The task:
Once you have read the entries, copy all of them exactly.

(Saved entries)
**********
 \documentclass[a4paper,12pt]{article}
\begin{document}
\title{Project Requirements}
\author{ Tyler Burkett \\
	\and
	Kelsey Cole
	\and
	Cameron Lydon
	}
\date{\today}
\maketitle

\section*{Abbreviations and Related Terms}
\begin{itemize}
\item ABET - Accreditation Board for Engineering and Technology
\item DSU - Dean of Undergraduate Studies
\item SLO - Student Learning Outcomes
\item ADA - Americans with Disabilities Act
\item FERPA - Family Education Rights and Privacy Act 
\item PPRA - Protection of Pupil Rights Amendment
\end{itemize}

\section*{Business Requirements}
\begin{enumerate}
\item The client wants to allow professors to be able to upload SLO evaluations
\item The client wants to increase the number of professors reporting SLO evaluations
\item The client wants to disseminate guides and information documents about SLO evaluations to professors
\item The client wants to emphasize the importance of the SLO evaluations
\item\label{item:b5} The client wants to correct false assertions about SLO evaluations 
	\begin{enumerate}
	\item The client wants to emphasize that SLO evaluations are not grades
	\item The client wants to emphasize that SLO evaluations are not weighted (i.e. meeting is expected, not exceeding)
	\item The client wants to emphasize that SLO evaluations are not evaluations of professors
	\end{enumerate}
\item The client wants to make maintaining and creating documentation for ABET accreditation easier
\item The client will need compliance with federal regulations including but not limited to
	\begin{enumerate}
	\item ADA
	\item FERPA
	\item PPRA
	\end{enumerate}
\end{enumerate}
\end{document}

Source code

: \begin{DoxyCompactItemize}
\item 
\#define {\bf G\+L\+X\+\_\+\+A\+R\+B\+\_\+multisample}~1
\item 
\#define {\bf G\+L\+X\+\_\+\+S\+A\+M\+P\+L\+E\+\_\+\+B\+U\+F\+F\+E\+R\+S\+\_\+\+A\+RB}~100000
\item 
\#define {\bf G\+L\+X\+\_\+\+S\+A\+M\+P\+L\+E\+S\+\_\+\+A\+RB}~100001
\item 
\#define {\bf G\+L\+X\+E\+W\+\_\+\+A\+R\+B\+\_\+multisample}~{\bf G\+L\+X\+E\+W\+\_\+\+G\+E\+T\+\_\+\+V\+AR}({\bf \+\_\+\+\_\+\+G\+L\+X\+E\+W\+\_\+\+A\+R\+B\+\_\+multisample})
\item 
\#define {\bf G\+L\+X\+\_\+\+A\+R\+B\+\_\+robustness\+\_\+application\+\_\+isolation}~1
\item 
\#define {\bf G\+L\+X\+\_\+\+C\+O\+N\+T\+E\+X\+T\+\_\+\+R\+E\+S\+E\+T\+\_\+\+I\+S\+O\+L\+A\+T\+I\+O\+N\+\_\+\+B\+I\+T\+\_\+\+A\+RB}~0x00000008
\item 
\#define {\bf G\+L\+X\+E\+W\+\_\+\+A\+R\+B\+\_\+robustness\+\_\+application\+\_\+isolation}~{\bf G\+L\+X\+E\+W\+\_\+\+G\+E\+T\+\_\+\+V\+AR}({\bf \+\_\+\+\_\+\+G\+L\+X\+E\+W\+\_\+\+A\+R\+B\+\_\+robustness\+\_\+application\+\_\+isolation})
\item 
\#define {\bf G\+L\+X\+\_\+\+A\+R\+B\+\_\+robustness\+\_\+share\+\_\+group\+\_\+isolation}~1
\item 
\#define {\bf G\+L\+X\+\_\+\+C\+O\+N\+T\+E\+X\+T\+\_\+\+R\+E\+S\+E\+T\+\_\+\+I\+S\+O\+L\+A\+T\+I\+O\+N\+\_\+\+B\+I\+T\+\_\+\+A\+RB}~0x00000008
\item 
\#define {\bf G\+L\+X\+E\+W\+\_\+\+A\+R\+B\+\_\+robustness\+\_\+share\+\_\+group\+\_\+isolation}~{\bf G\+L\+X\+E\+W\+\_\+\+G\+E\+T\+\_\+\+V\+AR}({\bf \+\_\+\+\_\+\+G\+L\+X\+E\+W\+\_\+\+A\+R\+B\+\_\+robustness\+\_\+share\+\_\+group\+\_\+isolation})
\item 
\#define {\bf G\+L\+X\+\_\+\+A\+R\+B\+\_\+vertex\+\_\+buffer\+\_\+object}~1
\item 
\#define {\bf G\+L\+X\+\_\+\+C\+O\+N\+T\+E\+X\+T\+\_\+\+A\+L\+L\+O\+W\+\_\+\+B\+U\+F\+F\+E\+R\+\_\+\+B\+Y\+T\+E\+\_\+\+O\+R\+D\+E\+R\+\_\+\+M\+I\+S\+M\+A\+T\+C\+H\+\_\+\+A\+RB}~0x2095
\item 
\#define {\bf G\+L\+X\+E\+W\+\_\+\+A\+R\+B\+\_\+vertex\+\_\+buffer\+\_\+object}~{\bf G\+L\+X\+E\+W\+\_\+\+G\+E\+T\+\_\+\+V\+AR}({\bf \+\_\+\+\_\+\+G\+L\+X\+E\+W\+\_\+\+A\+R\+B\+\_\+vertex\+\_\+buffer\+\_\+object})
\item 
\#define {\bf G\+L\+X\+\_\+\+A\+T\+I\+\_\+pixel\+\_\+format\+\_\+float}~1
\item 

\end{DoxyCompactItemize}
**********
Written solution:
 \documentclass[a4paper,12pt]{article}
\begin{document}
\title{Project Requirements}
\author{ Tyler Burkett \\
	\and
	Kelsey Cole
	\and
	Cameron Lydon
	}
\date{\today}
\maketitle

\section*{Abbreviations and Related Terms}
\begin{itemize}
\item ABET - Accreditation Board for Engineering and Technology
\item DSU - Dean of Undergraduate Studies
\item SLO - Student Learning Outcomes
\item ADA - Americans with Disabilities Act
\item FERPA - Family Education Rights and Privacy Act 
\item PPRA - Protection of Pupil Rights Amendment
\end{itemize}

\section*{Business Requirements}
\begin{enumerate}
\item The client wants to allow professors to be able to upload SLO evaluations
\item The client wants to increase the number of professors reporting SLO evaluations
\item The client wants to disseminate guides and information documents about SLO evaluations to professors
\item The client wants to emphasize the importance of the SLO evaluations
\item\label{item:b5} The client wants to correct false assertions about SLO evaluations 
	\begin{enumerate}
	\item The client wants to emphasize that SLO evaluations are not grades
	\item The client wants to emphasize that SLO evaluations are not weighted (i.e. meeting is expected, not exceeding)
	\item The client wants to emphasize that SLO evaluations are not evaluations of professors
	\end{enumerate}
\item The client wants to make maintaining and creating documentation for ABET accreditation easier
\item The client will need compliance with federal regulations including but not limited to
	\begin{enumerate}
	\item ADA
	\item FERPA
	\item PPRA
	\end{enumerate}
\end{enumerate}
\end{document}

Source code

: \begin{DoxyCompactItemize}
\item 
\#define {\bf G\+L\+X\+\_\+\+A\+R\+B\+\_\+multisample}~1
\item 
\#define {\bf G\+L\+X\+\_\+\+S\+A\+M\+P\+L\+E\+\_\+\+B\+U\+F\+F\+E\+R\+S\+\_\+\+A\+RB}~100000
\item 
\#define {\bf G\+L\+X\+\_\+\+S\+A\+M\+P\+L\+E\+S\+\_\+\+A\+RB}~100001
\item 
\#define {\bf G\+L\+X\+E\+W\+\_\+\+A\+R\+B\+\_\+multisample}~{\bf G\+L\+X\+E\+W\+\_\+\+G\+E\+T\+\_\+\+V\+AR}({\bf \+\_\+\+\_\+\+G\+L\+X\+E\+W\+\_\+\+A\+R\+B\+\_\+multisample})
\item 
\#define {\bf G\+L\+X\+\_\+\+A\+R\+B\+\_\+robustness\+\_\+application\+\_\+isolation}~1
\item 
\#define {\bf G\+L\+X\+\_\+\+C\+O\+N\+T\+E\+X\+T\+\_\+\+R\+E\+S\+E\+T\+\_\+\+I\+S\+O\+L\+A\+T\+I\+O\+N\+\_\+\+B\+I\+T\+\_\+\+A\+RB}~0x00000008
\item 
\#define {\bf G\+L\+X\+E\+W\+\_\+\+A\+R\+B\+\_\+robustness\+\_\+application\+\_\+isolation}~{\bf G\+L\+X\+E\+W\+\_\+\+G\+E\+T\+\_\+\+V\+AR}({\bf \+\_\+\+\_\+\+G\+L\+X\+E\+W\+\_\+\+A\+R\+B\+\_\+robustness\+\_\+application\+\_\+isolation})
\item 
\#define {\bf G\+L\+X\+\_\+\+A\+R\+B\+\_\+robustness\+\_\+share\+\_\+group\+\_\+isolation}~1
\item 
\#define {\bf G\+L\+X\+\_\+\+C\+O\+N\+T\+E\+X\+T\+\_\+\+R\+E\+S\+E\+T\+\_\+\+I\+S\+O\+L\+A\+T\+I\+O\+N\+\_\+\+B\+I\+T\+\_\+\+A\+RB}~0x00000008
\item 
\#define {\bf G\+L\+X\+E\+W\+\_\+\+A\+R\+B\+\_\+robustness\+\_\+share\+\_\+group\+\_\+isolation}~{\bf G\+L\+X\+E\+W\+\_\+\+G\+E\+T\+\_\+\+V\+AR}({\bf \+\_\+\+\_\+\+G\+L\+X\+E\+W\+\_\+\+A\+R\+B\+\_\+robustness\+\_\+share\+\_\+group\+\_\+isolation})
\item 
\#define {\bf G\+L\+X\+\_\+\+A\+R\+B\+\_\+vertex\+\_\+buffer\+\_\+object}~1
\item 
\#define {\bf G\+L\+X\+\_\+\+C\+O\+N\+T\+E\+X\+T\+\_\+\+A\+L\+L\+O\+W\+\_\+\+B\+U\+F\+F\+E\+R\+\_\+\+B\+Y\+T\+E\+\_\+\+O\+R\+D\+E\+R\+\_\+\+M\+I\+S\+M\+A\+T\+C\+H\+\_\+\+A\+RB}~0x2095
\item 
\#define {\bf G\+L\+X\+E\+W\+\_\+\+A\+R\+B\+\_\+vertex\+\_\+buffer\+\_\+object}~{\bf G\+L\+X\+E\+W\+\_\+\+G\+E\+T\+\_\+\+V\+AR}({\bf \+\_\+\+\_\+\+G\+L\+X\+E\+W\+\_\+\+A\+R\+B\+\_\+vertex\+\_\+buffer\+\_\+object})
\item 
\#define {\bf G\+L\+X\+\_\+\+A\+T\+I\+\_\+pixel\+\_\+format\+\_\+float}~1
\item 

\end{DoxyCompactItemize}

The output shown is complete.